In the West Wing, Mr. Kelly seldom allows the staff to forget the dynamic, according to people who have observed him, often positioning himself as a one-man check against dangerous or reckless moves by the commander in chief. His loyalty is not to the president, “but to the Constitution and the country,” he has said, according to two people with direct knowledge of his remarks.
One of Sherman’s sources thought that Trump is less likely to fire Kelly and precipitate a new scramble for a chief of staff than to give him the Jeff Sessions treatment, where he whines about a disfavored deputy periodically on Twitter in hopes that he’ll quit but never quite musters the nerve to pull the trapdoor on him. The problem with trying that on Kelly is that he and Trump are in close quarters every day; Trump can snipe at Sessions and know that it may be weeks before he has to be alone with him but if he insults Kelly he’ll have to account for it to the man himself immediately. And not just any man but a four-star Marine general whom the Times claimed threatened to quit repeatedly early in his tenure (albeit less often recently) in order to get West Wingers to follow orders. As far back as September 1, just around a month after he’d become chief of staff, stories were already appearing in the media about Kelly and Trump grating on each other, with Trump having laid into Kelly so harshly at one point that the general told White House staffers he’d never been spoken to that way in 35 years of public service and wouldn’t stand for it again. God only knows how harsh it got behind closed doors after Kelly’s Fox News appearance last week.

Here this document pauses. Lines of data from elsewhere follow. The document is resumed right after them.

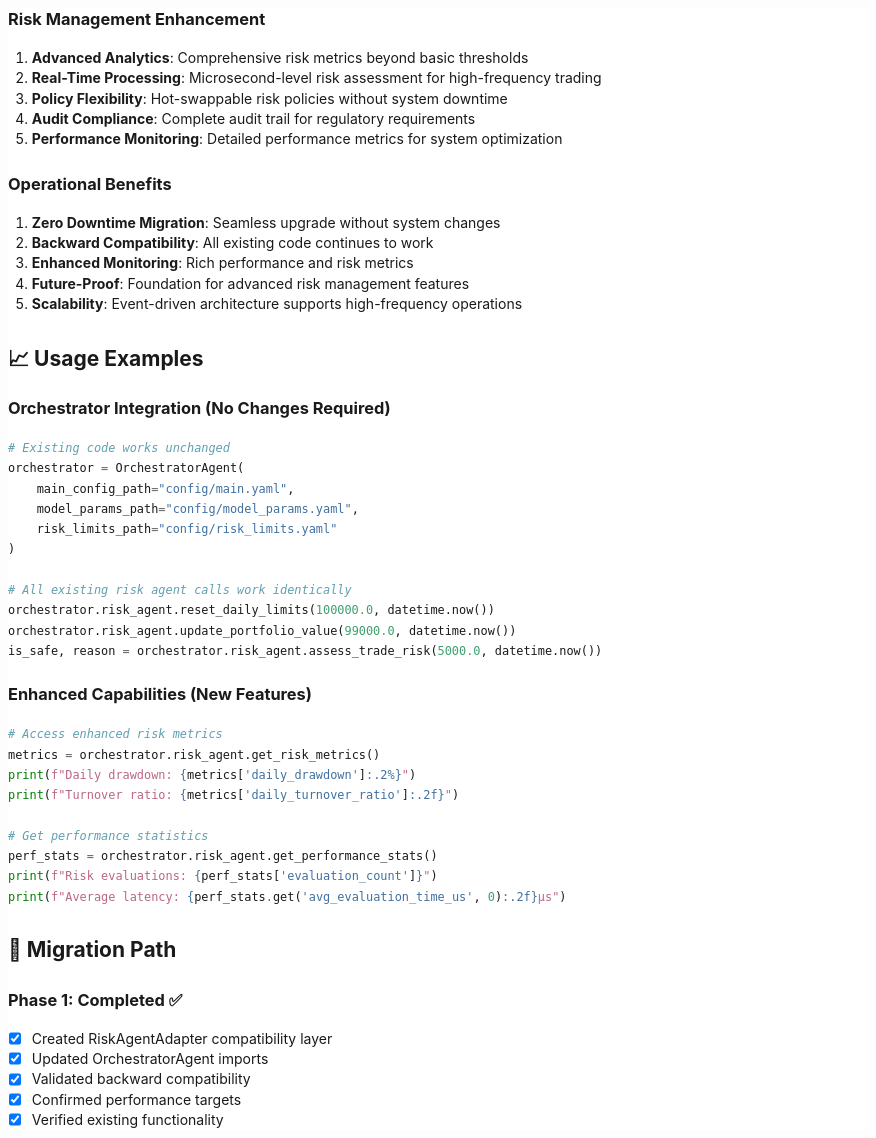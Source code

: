 ### **Risk Management Enhancement**
1. **Advanced Analytics**: Comprehensive risk metrics beyond basic thresholds
2. **Real-Time Processing**: Microsecond-level risk assessment for high-frequency trading
3. **Policy Flexibility**: Hot-swappable risk policies without system downtime
4. **Audit Compliance**: Complete audit trail for regulatory requirements
5. **Performance Monitoring**: Detailed performance metrics for system optimization

### **Operational Benefits**
1. **Zero Downtime Migration**: Seamless upgrade without system changes
2. **Backward Compatibility**: All existing code continues to work
3. **Enhanced Monitoring**: Rich performance and risk metrics
4. **Future-Proof**: Foundation for advanced risk management features
5. **Scalability**: Event-driven architecture supports high-frequency operations

## 📈 Usage Examples

### **Orchestrator Integration (No Changes Required)**
```python
# Existing code works unchanged
orchestrator = OrchestratorAgent(
    main_config_path="config/main.yaml",
    model_params_path="config/model_params.yaml", 
    risk_limits_path="config/risk_limits.yaml"
)

# All existing risk agent calls work identically
orchestrator.risk_agent.reset_daily_limits(100000.0, datetime.now())
orchestrator.risk_agent.update_portfolio_value(99000.0, datetime.now())
is_safe, reason = orchestrator.risk_agent.assess_trade_risk(5000.0, datetime.now())
```

### **Enhanced Capabilities (New Features)**
```python
# Access enhanced risk metrics
metrics = orchestrator.risk_agent.get_risk_metrics()
print(f"Daily drawdown: {metrics['daily_drawdown']:.2%}")
print(f"Turnover ratio: {metrics['daily_turnover_ratio']:.2f}")

# Get performance statistics
perf_stats = orchestrator.risk_agent.get_performance_stats()
print(f"Risk evaluations: {perf_stats['evaluation_count']}")
print(f"Average latency: {perf_stats.get('avg_evaluation_time_us', 0):.2f}µs")
```

## 🔄 Migration Path

### **Phase 1: Completed ✅**
- [x] Created RiskAgentAdapter compatibility layer
- [x] Updated OrchestratorAgent imports
- [x] Validated backward compatibility
- [x] Confirmed performance targets
- [x] Verified existing functionality

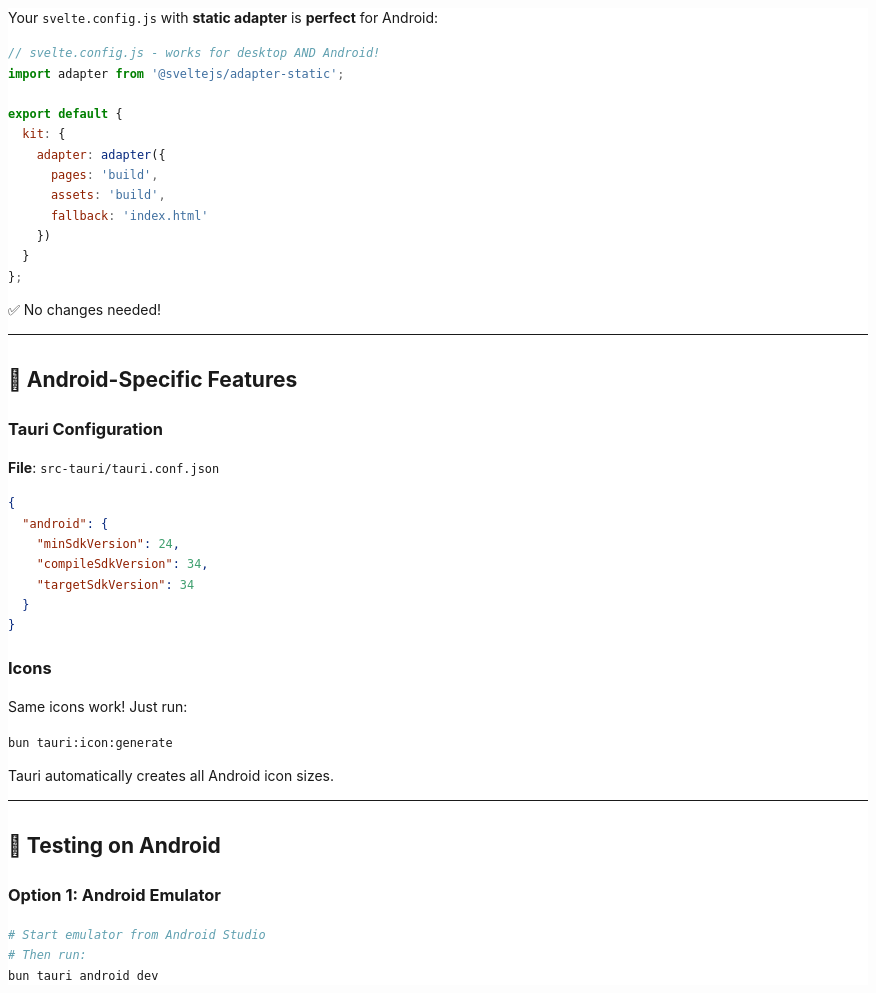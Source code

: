 Your `svelte.config.js` with **static adapter** is **perfect** for Android:

```javascript
// svelte.config.js - works for desktop AND Android!
import adapter from '@sveltejs/adapter-static';

export default {
  kit: { 
    adapter: adapter({
      pages: 'build',
      assets: 'build',
      fallback: 'index.html'
    })
  }
};
```

✅ No changes needed!

---

## 🎨 Android-Specific Features

### Tauri Configuration
**File**: `src-tauri/tauri.conf.json`

```json
{
  "android": {
    "minSdkVersion": 24,
    "compileSdkVersion": 34,
    "targetSdkVersion": 34
  }
}
```

### Icons
Same icons work! Just run:
```bash
bun tauri:icon:generate
```

Tauri automatically creates all Android icon sizes.

---

## 📱 Testing on Android

### Option 1: Android Emulator
```bash
# Start emulator from Android Studio
# Then run:
bun tauri android dev
```
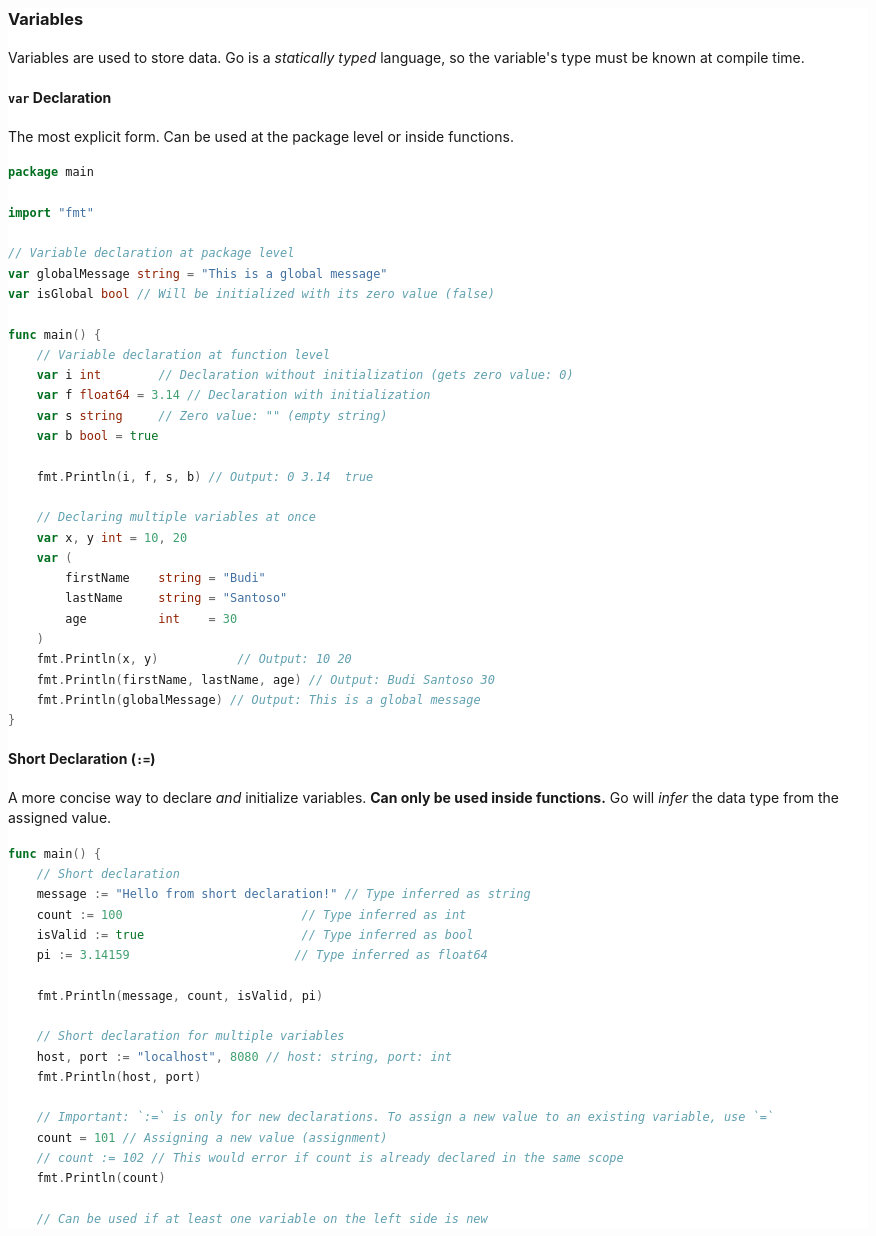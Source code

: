 ### Variables

Variables are used to store data. Go is a *statically typed* language, so the variable's type must be known at compile time.

#### `var` Declaration

The most explicit form. Can be used at the package level or inside functions.

```go
package main

import "fmt"

// Variable declaration at package level
var globalMessage string = "This is a global message"
var isGlobal bool // Will be initialized with its zero value (false)

func main() {
    // Variable declaration at function level
    var i int        // Declaration without initialization (gets zero value: 0)
    var f float64 = 3.14 // Declaration with initialization
    var s string     // Zero value: "" (empty string)
    var b bool = true

    fmt.Println(i, f, s, b) // Output: 0 3.14  true

    // Declaring multiple variables at once
    var x, y int = 10, 20
    var (
        firstName    string = "Budi"
        lastName     string = "Santoso"
        age          int    = 30
    )
    fmt.Println(x, y)           // Output: 10 20
    fmt.Println(firstName, lastName, age) // Output: Budi Santoso 30
    fmt.Println(globalMessage) // Output: This is a global message
}
```

#### Short Declaration (`:=`)

A more concise way to declare *and* initialize variables. **Can only be used inside functions.** Go will *infer* the data type from the assigned value.

```go
func main() {
    // Short declaration
    message := "Hello from short declaration!" // Type inferred as string
    count := 100                         // Type inferred as int
    isValid := true                      // Type inferred as bool
    pi := 3.14159                       // Type inferred as float64

    fmt.Println(message, count, isValid, pi)

    // Short declaration for multiple variables
    host, port := "localhost", 8080 // host: string, port: int
    fmt.Println(host, port)

    // Important: `:=` is only for new declarations. To assign a new value to an existing variable, use `=`
    count = 101 // Assigning a new value (assignment)
    // count := 102 // This would error if count is already declared in the same scope
    fmt.Println(count)

    // Can be used if at least one variable on the left side is new
```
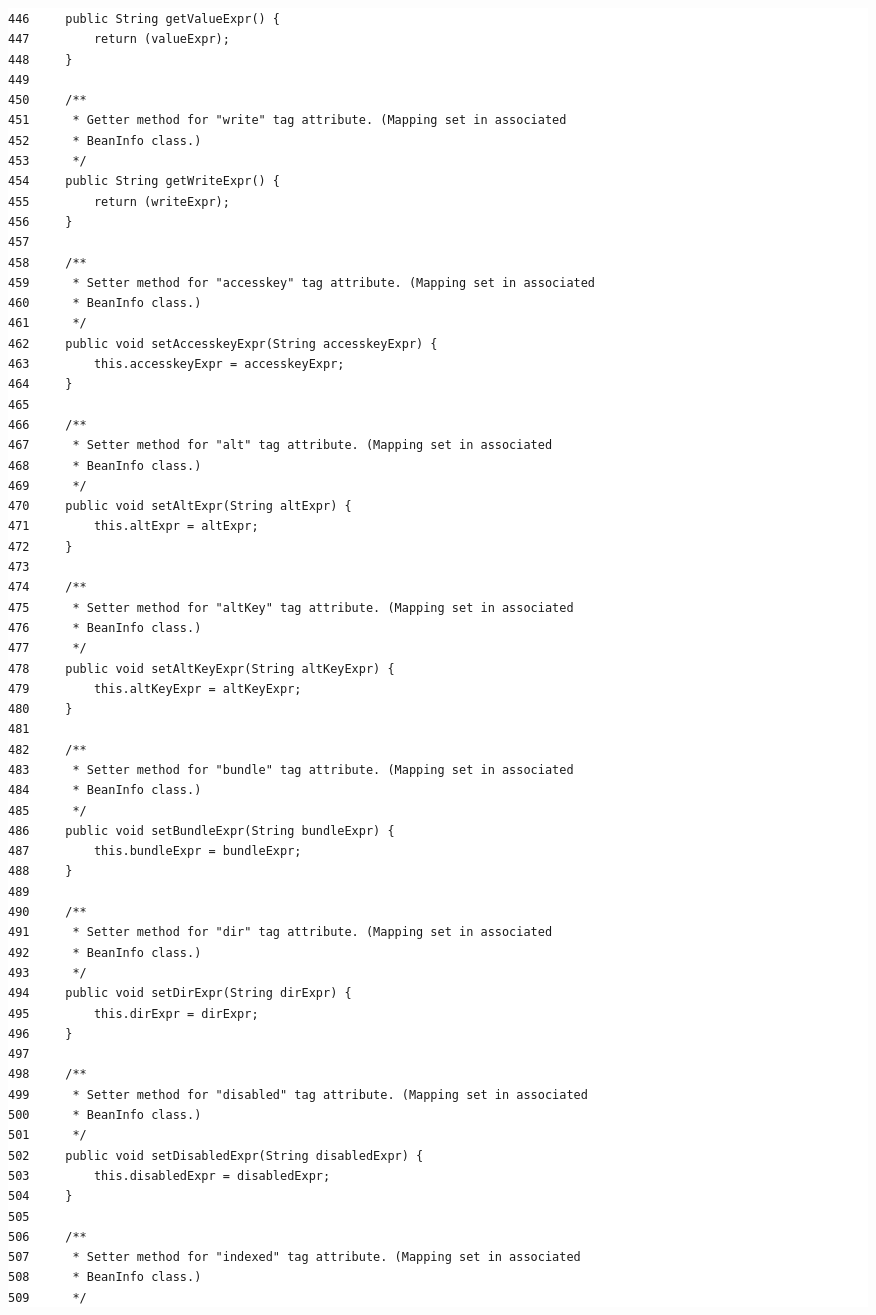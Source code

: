     446     public String getValueExpr() {
    447         return (valueExpr);
    448     }
    449 
    450     /**
    451      * Getter method for "write" tag attribute. (Mapping set in associated
    452      * BeanInfo class.)
    453      */
    454     public String getWriteExpr() {
    455         return (writeExpr);
    456     }
    457 
    458     /**
    459      * Setter method for "accesskey" tag attribute. (Mapping set in associated
    460      * BeanInfo class.)
    461      */
    462     public void setAccesskeyExpr(String accesskeyExpr) {
    463         this.accesskeyExpr = accesskeyExpr;
    464     }
    465 
    466     /**
    467      * Setter method for "alt" tag attribute. (Mapping set in associated
    468      * BeanInfo class.)
    469      */
    470     public void setAltExpr(String altExpr) {
    471         this.altExpr = altExpr;
    472     }
    473 
    474     /**
    475      * Setter method for "altKey" tag attribute. (Mapping set in associated
    476      * BeanInfo class.)
    477      */
    478     public void setAltKeyExpr(String altKeyExpr) {
    479         this.altKeyExpr = altKeyExpr;
    480     }
    481 
    482     /**
    483      * Setter method for "bundle" tag attribute. (Mapping set in associated
    484      * BeanInfo class.)
    485      */
    486     public void setBundleExpr(String bundleExpr) {
    487         this.bundleExpr = bundleExpr;
    488     }
    489 
    490     /**
    491      * Setter method for "dir" tag attribute. (Mapping set in associated
    492      * BeanInfo class.)
    493      */
    494     public void setDirExpr(String dirExpr) {
    495         this.dirExpr = dirExpr;
    496     }
    497 
    498     /**
    499      * Setter method for "disabled" tag attribute. (Mapping set in associated
    500      * BeanInfo class.)
    501      */
    502     public void setDisabledExpr(String disabledExpr) {
    503         this.disabledExpr = disabledExpr;
    504     }
    505 
    506     /**
    507      * Setter method for "indexed" tag attribute. (Mapping set in associated
    508      * BeanInfo class.)
    509      */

One obvious possibility for why this is leaking is skullduggery by pro-amnesty Republicans. Kelly and Stephen Miller have become the chief obstacles in the West Wing to a compromise on DREAMers. Trump seems to want to make a deal but Kelly and Miller, the two core border hawks left in the White House, are reportedly pushing Trump to hang tough. If you’re a Lindsey Graham or Jeff Flake type who’s eager to create daylight between Trump and Kelly, leaking a story like this about tension between the president and his chief of staff is one way to create it. Maybe Kelly will quit, or maybe his own allies will read it and snipe back at the president anonymously, furthering angering Trump and convincing him that he’s better off ignoring Kelly and doing a deal with Graham. If not for Trump’s Thursday morning tweets it’d be easy to dismiss the whole thing and assume that he wasn’t as annoyed by Kelly’s “uninformed” comments as we might think. But the presidential Twitter account don’t lie.
According to Sherman, Trump’s also been chattering to friends lately that the polls are wrong and his approval rating is actually in the high 50s. All righty. Exit question: Who’s going to end up replacing Kelly? Urban would be qualified, I’m sure, but waaaaay too low-profile for the colorful cast of characters in the West Wing. And I’m not sure he has a sufficient crony quotient to satisfy Trump, despite having led his campaign in Pennsylvania. Trump’s had two personality mismatches as his chiefs of staff: Priebus was a yes-man but also a creature of the RNC, not an old-school Trumpist, while Kelly is a disciplined alpha male who came over from the military. What Trump probably wants this time (which is different from what he needs) is a true supplicant whom he knows well and trusts. I keep thinking Corey Lewandowski or Chris Christie will end up in the role, but Kellyanne Conway’s right there in the West Wing already and she checks most of the necessary boxes. When does Conway take over?